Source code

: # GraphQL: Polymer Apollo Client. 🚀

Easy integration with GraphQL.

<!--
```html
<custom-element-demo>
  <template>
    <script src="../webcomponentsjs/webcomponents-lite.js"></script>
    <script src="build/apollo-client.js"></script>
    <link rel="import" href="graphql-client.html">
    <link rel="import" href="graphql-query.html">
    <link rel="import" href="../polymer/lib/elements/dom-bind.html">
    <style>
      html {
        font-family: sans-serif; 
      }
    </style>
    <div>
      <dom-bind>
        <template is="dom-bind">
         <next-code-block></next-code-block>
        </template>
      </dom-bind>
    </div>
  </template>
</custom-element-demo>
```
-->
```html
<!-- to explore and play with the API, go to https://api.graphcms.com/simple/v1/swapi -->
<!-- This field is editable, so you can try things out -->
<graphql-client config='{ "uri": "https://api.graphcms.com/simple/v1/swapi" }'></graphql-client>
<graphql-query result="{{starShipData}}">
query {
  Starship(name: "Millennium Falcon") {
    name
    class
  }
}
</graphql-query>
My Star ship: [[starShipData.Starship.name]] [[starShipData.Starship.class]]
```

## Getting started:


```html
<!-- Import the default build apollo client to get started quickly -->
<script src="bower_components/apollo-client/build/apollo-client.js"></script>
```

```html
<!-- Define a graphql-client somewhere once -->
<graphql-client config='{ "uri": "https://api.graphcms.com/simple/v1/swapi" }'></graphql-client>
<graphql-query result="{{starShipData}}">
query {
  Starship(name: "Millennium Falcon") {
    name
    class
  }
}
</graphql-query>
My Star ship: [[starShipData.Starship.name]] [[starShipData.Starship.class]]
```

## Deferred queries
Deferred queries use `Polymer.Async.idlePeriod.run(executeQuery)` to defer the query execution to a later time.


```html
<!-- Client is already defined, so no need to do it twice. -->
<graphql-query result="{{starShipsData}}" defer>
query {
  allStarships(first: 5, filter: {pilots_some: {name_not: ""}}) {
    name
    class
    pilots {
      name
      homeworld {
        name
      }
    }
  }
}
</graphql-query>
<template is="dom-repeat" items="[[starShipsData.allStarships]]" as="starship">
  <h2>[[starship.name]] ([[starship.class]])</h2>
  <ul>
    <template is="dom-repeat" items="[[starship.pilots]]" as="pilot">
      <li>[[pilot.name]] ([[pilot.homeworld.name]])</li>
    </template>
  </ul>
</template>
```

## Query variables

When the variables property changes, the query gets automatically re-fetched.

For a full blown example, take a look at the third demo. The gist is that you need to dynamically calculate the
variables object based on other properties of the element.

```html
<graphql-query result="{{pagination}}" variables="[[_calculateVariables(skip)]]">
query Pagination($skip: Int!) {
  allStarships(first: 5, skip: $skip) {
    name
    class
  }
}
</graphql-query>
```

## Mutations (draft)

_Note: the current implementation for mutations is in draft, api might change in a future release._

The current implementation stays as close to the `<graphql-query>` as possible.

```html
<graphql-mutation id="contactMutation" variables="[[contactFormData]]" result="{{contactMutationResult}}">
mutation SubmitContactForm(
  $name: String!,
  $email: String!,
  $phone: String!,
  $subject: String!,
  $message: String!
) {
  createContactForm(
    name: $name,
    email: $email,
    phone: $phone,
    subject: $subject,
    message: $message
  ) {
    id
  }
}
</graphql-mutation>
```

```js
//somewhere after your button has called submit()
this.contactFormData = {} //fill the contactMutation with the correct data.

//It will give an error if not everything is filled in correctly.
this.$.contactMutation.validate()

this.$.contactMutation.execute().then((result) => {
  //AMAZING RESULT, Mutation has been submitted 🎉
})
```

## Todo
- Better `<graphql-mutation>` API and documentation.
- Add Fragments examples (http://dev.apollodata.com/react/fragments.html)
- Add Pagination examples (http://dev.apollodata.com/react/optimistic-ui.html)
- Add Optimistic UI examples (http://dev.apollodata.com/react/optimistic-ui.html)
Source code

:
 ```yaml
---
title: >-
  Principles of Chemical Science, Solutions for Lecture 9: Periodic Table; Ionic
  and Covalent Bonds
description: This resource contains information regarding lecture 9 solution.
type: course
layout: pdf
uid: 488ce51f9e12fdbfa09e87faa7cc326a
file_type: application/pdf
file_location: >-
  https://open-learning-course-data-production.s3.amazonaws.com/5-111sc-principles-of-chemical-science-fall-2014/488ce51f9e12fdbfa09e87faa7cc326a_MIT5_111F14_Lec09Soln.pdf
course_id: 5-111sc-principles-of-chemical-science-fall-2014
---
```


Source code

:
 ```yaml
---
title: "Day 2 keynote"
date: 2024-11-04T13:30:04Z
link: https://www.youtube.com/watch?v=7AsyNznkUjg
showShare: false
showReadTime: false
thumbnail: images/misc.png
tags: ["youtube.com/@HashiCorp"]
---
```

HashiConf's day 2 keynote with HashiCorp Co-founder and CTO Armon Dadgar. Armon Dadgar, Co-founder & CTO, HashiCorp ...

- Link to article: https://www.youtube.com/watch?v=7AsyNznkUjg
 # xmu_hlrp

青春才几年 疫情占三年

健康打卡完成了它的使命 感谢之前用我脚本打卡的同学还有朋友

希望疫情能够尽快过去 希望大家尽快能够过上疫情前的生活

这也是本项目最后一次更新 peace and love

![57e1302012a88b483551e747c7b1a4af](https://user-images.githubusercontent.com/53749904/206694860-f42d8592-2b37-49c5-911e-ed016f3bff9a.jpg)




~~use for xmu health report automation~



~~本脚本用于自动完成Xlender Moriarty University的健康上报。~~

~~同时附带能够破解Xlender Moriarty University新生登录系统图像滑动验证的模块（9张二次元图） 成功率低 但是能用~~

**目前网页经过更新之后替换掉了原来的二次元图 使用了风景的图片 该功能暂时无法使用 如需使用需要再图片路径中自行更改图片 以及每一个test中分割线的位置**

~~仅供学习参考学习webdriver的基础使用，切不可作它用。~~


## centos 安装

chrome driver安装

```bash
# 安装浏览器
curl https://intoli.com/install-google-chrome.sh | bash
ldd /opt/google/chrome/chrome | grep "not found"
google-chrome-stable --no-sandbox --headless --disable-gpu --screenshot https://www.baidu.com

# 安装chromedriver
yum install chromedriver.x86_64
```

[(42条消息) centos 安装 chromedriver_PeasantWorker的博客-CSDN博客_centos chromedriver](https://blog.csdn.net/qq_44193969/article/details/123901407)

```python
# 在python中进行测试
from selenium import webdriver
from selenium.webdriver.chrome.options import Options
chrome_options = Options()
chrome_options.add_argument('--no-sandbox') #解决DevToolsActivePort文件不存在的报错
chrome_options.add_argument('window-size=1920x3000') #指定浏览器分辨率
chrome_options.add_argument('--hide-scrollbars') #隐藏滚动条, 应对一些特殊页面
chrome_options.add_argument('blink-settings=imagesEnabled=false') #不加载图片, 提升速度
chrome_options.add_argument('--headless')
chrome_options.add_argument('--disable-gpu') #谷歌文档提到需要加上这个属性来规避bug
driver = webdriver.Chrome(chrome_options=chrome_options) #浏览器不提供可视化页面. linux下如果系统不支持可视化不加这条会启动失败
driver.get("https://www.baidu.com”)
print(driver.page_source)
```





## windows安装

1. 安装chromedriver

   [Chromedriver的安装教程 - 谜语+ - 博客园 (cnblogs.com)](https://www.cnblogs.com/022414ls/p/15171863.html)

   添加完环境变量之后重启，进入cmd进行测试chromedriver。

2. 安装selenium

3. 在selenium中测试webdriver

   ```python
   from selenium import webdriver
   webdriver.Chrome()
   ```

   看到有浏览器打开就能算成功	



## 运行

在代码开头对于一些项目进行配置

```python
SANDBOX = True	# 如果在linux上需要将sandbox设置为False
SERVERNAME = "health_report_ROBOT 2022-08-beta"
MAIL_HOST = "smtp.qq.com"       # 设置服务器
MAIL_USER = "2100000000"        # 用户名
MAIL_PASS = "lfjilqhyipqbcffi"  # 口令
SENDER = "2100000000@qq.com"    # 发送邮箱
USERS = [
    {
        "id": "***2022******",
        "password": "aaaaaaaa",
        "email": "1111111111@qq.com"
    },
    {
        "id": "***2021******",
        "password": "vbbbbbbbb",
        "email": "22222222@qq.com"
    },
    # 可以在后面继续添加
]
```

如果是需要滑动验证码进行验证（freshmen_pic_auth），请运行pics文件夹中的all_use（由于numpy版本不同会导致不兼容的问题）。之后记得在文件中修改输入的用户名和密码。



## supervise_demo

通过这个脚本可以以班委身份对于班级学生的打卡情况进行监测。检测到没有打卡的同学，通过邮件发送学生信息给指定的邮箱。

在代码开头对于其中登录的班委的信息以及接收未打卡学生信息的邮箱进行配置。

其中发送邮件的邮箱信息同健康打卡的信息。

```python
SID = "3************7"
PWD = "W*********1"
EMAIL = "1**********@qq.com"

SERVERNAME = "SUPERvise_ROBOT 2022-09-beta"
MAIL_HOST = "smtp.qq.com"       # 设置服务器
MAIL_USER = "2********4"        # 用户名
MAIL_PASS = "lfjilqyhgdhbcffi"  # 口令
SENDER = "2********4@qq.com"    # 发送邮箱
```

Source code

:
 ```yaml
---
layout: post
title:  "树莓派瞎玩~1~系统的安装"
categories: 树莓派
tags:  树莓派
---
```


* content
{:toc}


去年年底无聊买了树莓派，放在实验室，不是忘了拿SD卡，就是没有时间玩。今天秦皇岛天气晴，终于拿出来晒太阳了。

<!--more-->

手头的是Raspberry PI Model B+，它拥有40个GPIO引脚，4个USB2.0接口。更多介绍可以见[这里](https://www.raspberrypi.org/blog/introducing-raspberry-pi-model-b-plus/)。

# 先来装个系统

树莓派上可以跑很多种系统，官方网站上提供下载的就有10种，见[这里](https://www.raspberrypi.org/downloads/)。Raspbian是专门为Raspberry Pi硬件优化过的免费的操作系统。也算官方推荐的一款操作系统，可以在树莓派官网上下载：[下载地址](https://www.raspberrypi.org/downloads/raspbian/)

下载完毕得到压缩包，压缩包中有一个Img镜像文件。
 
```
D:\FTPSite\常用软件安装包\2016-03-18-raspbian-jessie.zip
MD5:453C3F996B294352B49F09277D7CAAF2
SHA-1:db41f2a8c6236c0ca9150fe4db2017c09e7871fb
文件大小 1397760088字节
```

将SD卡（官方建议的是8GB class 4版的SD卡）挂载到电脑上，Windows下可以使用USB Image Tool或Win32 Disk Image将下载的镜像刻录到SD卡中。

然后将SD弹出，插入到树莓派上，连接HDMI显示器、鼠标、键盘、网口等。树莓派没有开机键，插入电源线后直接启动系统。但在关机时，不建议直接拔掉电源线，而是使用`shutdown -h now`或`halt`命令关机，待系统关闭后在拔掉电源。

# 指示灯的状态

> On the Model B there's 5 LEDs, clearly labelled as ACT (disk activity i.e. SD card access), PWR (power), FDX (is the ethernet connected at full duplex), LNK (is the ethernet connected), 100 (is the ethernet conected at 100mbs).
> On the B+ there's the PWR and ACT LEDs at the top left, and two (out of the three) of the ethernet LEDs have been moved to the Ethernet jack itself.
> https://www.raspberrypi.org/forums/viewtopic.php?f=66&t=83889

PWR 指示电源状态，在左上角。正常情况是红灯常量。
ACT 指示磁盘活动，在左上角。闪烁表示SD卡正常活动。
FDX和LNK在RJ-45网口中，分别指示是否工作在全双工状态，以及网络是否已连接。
_ _ _ _ _ _ _
### THE PROBLEM
Output only the number of lines in the listing that contain the string "keynote".

### OUTPUT OF THE TASK
2